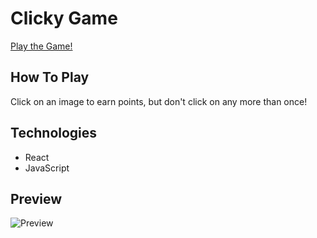 # Clicky Game

[Play the Game!](https://nadinejuraschek.github.io/MemoryGame/)

## How To Play
Click on an image to earn points, but don't click on any more than once!

## Technologies
* React
* JavaScript

## Preview
![Preview](./preview.gif)
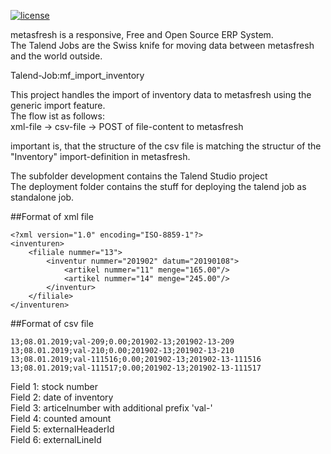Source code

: [![license](https://img.shields.io/badge/license-GPL-blue.svg)](https://github.com/metasfresh/metasfresh/blob/master/LICENSE.md)

metasfresh is a responsive, Free and Open Source ERP System.  
The Talend Jobs are the Swiss knife for moving data between metasfresh and the world outside.

Talend-Job:mf_import_inventory


This project handles the import of inventory data to metasfresh using the generic import feature.  
The flow ist as follows:  
xml-file -> csv-file -> POST of file-content to metasfresh  

important is, that the structure of the csv file is matching the structur of the "Inventory" import-definition in metasfresh.

The subfolder development contains the Talend Studio project  
The deployment folder contains the stuff for deploying the talend job as standalone job.

##Format of xml file

    <?xml version="1.0" encoding="ISO-8859-1"?>
    <inventuren>
    	<filiale nummer="13">
    		<inventur nummer="201902" datum="20190108">
    			<artikel nummer="11" menge="165.00"/>
    			<artikel nummer="14" menge="245.00"/>
    		</inventur>
    	</filiale>
    </inventuren>

##Format of csv file

    13;08.01.2019;val-209;0.00;201902-13;201902-13-209
    13;08.01.2019;val-210;0.00;201902-13;201902-13-210
    13;08.01.2019;val-111516;0.00;201902-13;201902-13-111516
    13;08.01.2019;val-111517;0.00;201902-13;201902-13-111517

Field 1: stock number  
Field 2: date of inventory  
Field 3: articelnumber with additional prefix 'val-'  
Field 4: counted amount  
Field 5: externalHeaderId  
Field 6: externalLineId  

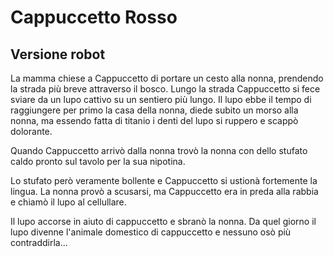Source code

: 
# Cappuccetto Rosso
## Versione robot

La mamma chiese a Cappuccetto di portare un cesto alla nonna, prendendo la strada più breve attraverso il bosco.
Lungo la strada Cappuccetto si fece sviare da un lupo cattivo su un sentiero più lungo.
Il lupo ebbe il tempo di raggiungere per primo la casa della nonna, diede subito un morso alla nonna, ma essendo fatta di titanio i denti del lupo si ruppero e scappò dolorante.

Quando Cappuccetto arrivò dalla nonna trovò la nonna con dello stufato caldo pronto sul tavolo per la sua nipotina.

Lo stufato però veramente bollente e Cappuccetto si ustionà fortemente la lingua. La nonna provò a scusarsi, ma Cappuccetto era in preda alla rabbia e chiamò il lupo al cellullare.

Il lupo accorse in aiuto di cappuccetto e sbranò la nonna. Da quel giorno il lupo divenne l'animale domestico di cappuccetto e nessuno osò più contraddirla...

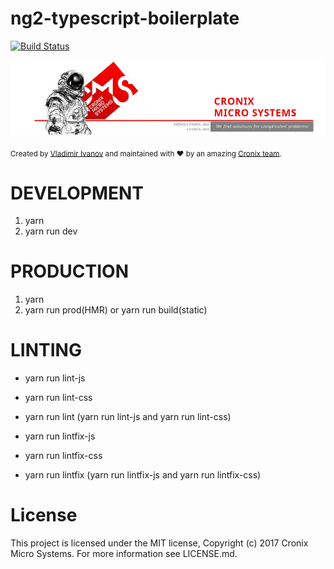 # ng2-typescript-boilerplate

<a href="https://travis-ci.org/CronixMicroSystems/ng2-typescript-boilerplate">
    <img src="https://travis-ci.org/CronixMicroSystems/ng2-typescript-boilerplate.svg?branch=master" alt="Build Status" />
</a>

![alt text](./cronix.png)

<div>
  <sub>Created by <a href="https://github.com/Kokatsuna">Vladimir Ivanov</a> and maintained with ❤️ by an amazing <a href="https://github.com/CronixMicroSystems">Cronix team</a>.</sub>
</div>

# DEVELOPMENT

1. yarn
2. yarn run dev

# PRODUCTION

1. yarn
2. yarn run prod(HMR)  or  yarn run build(static)

# LINTING

* yarn run lint-js
* yarn run lint-css
* yarn run lint (yarn run lint-js and yarn run lint-css)

* yarn run lintfix-js
* yarn run lintfix-css
* yarn run lintfix (yarn run lintfix-js and yarn run lintfix-css)


# License

This project is licensed under the MIT license, Copyright (c) 2017 Cronix Micro Systems. For more information see LICENSE.md.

•••

#### [WHAT THE TASK ASKS]
Go through the entries above and copy out every line that includes the word "Play".

#### [TASK ANSWER]
[Play the Game!](https://nadinejuraschek.github.io/MemoryGame/)
## How To Play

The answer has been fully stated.